Off-Track Trans Policies (Part III): Are Yogyakarta Principles challenged now? Scholar of human rights: No one considered women’s rights at that time

Off-Track Trans Policies (Part III): Are Yogyakarta Principles challenged now? Scholar of human rights: No one considered women’s rights at that time

“So far as I remember nobody was thinking about males with intact genitals gaining access to women’s spaces…I see now that Principle 3 was silent on whether a diagnosis, a waiting period, or any other safeguards could be required.”



When some European nations and the US are amending the loopholes in “the Gender Recognition Act (GRA)” or “Gender Self-Identification”, the British expert on human rights, Robert Wintemute, who co-signed on the “2006 Yogyakarta Principles” (which advocated LGBT rights) just admitted that women’s rights were not considered during the meeting in early 2021.

The “Yogyakarta Principles” were originated from the UK’s Gender Recognition Act 2004. The UK was the first nation which allowed its trans people to change their legal sex without providing any proof of the surgery. In 2011, the British government even made a policy titled as “The Care and Management of Transsexual Prisoners”. Soon this policy was extended to include the trans prisoners who only had a “gender recognition certificate” and a “certificate of diagnosis of gender dysphoria”. Without receiving any sex reassignment surgery, the prisoners were allowed to access to the single-sex prisons based on their “gender identities”. In 2017, this policy was reviewed and renamed as “Care and Management of Transgender Offenders”. According to it, the trans-identified prisoners need not to provide any proof in order to access to the prisons of their opposite sexes.

As a result, female prisoners were not safe from male violence any more. In 2016, a trans-identified male, Karen White, who “had previous convictions for indecent assault, indecent exposure and gross indecency involving children, violence and dishonesty” was allowed to serve the years in a female prison without changing the legal sex to female. In just few days, White raped 2 female inmates and was transferred to a male prison. Similarly, in 2018, a trans-identified male killer, Paris Green, raped 4 female inmates in a female prison. In 2019, the British government decided to build a transgender prison.
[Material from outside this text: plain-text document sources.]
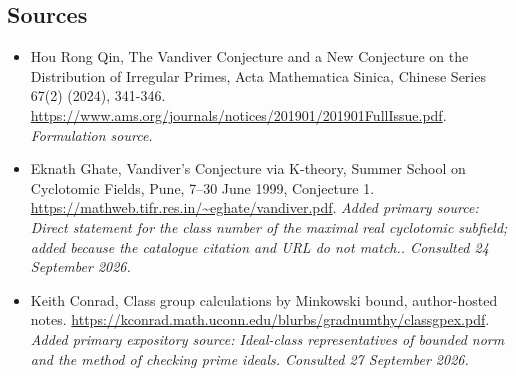 \documentclass[11pt]{article}
\begin{document}
\subsection{Sources}
\begin{itemize}
\item[S1]Hou Rong Qin, The Vandiver Conjecture and a New Conjecture on the Distribution of Irregular Primes, Acta Mathematica Sinica, Chinese Series 67(2) (2024), 341-346.
\url{https://www.ams.org/journals/notices/201901/201901FullIssue.pdf}.
\textit{Formulation source.}
\item[E1]Eknath Ghate, Vandiver’s Conjecture via K-theory, Summer School on Cyclotomic Fields, Pune, 7–30 June 1999, Conjecture 1.
\url{https://mathweb.tifr.res.in/~eghate/vandiver.pdf}.
\textit{Added primary source: Direct statement for the class number of the maximal real cyclotomic subfield; added because the catalogue citation and URL do not match.. Consulted 24 September 2026.}
\item[E2]Keith Conrad, Class group calculations by Minkowski bound, author-hosted notes.
\url{https://kconrad.math.uconn.edu/blurbs/gradnumthy/classgpex.pdf}.
\textit{Added primary expository source: Ideal-class representatives of bounded norm and the method of checking prime ideals. Consulted 27 September 2026.}
\end{itemize}
\end{document}
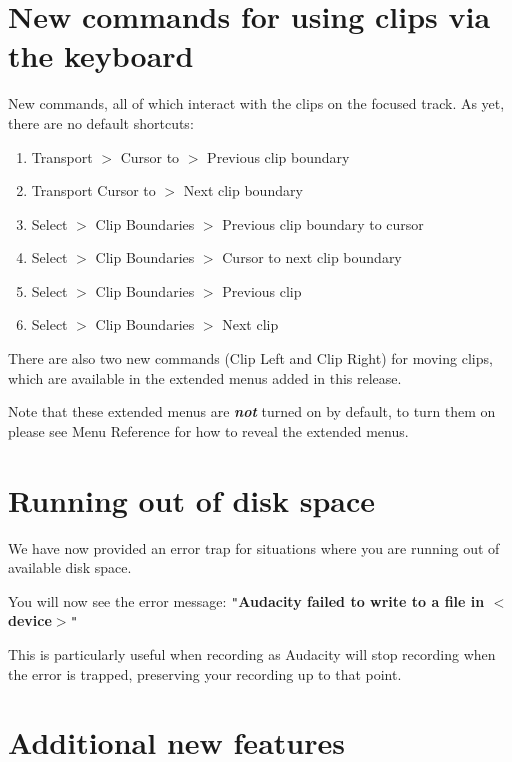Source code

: \documentclass[twocolumn]{book}
\begin{document}

\section{New commands for using clips via the keyboard}


New commands, all of which interact with the clips on the focused track. As yet, there are no default shortcuts:
\begin{enumerate}
\item Transport \mbox{$>$} Cursor to \mbox{$>$} Previous clip boundary
\item Transport Cursor to \mbox{$>$} Next clip boundary
\item Select \mbox{$>$} Clip Boundaries \mbox{$>$} Previous clip boundary to cursor 
\item Select \mbox{$>$} Clip Boundaries \mbox{$>$} Cursor to next clip boundary 
\item Select \mbox{$>$} Clip Boundaries \mbox{$>$} Previous clip 
\item Select \mbox{$>$} Clip Boundaries \mbox{$>$} Next clip 
\end{enumerate}
There are also two new commands (Clip Left and Clip Right) for moving clips, which are available in the extended menus added in this release.

Note that these extended menus are \textit{\textbf{not}} turned on by default, to turn them on please see Menu Reference for how to reveal the extended menus.



\section{Running out of disk space}


We have now provided an error trap for situations where you are running out of available disk space.

You will now see the error message:
\texttt{{}"{}}\textbf{Audacity failed to write to a file in \mbox{$<$}device\mbox{$>$}}\texttt{{}"{}}

This is particularly useful when recording as Audacity will stop recording when the error is trapped, preserving your recording up to that point.



\section{Additional new features}
\end{document}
To an outburst of this controversy, the BBC began its investigation in Aug. 2018. According to it, in 2016 there were only 70 trans-identified prisoners (excluding those who already received the surgeries and changed their legal sexes) in England and Wales. After the policy was reviewed, the number of trans-identified prisoners raised to 125 (including 60 sex offenders). In Apr. 2021, according to The Los Angeles Post, till the California state government allowed the prisoners to be transferred to the prisons of their opposite sexes, none of male prisoners ever expressed their trans identities. However, after the new policy was carried out, 255 male prisoners applied to be transferred to female prisons.

In fact, the implement of the GRA influenced the accuracy of statistics on sex differences in crimes as well. In Oct. 2021, according to the UK’s Daily Mail, “Professor Alice Sullivan of University College London shows that between 2012 and 2018, a total of 436 people prosecuted for rape were recorded as women.” Meanwhile, in Dec. 2021, the Police Scotland said that as for the recording rapes, the new law would “[include] ‘where a person born male obtains a full gender recognition certificate and then commits rape’ and ‘where a person born male but who identifies as a female and does not have a full GRC . . . commits rape’.” To this policy, the author of Harry Potter, J. K. Rowling, tweeted that “The Penised Individual Who Raped You Is a Woman.” Again, the British society’s sensitive nerves over trans policies were touched.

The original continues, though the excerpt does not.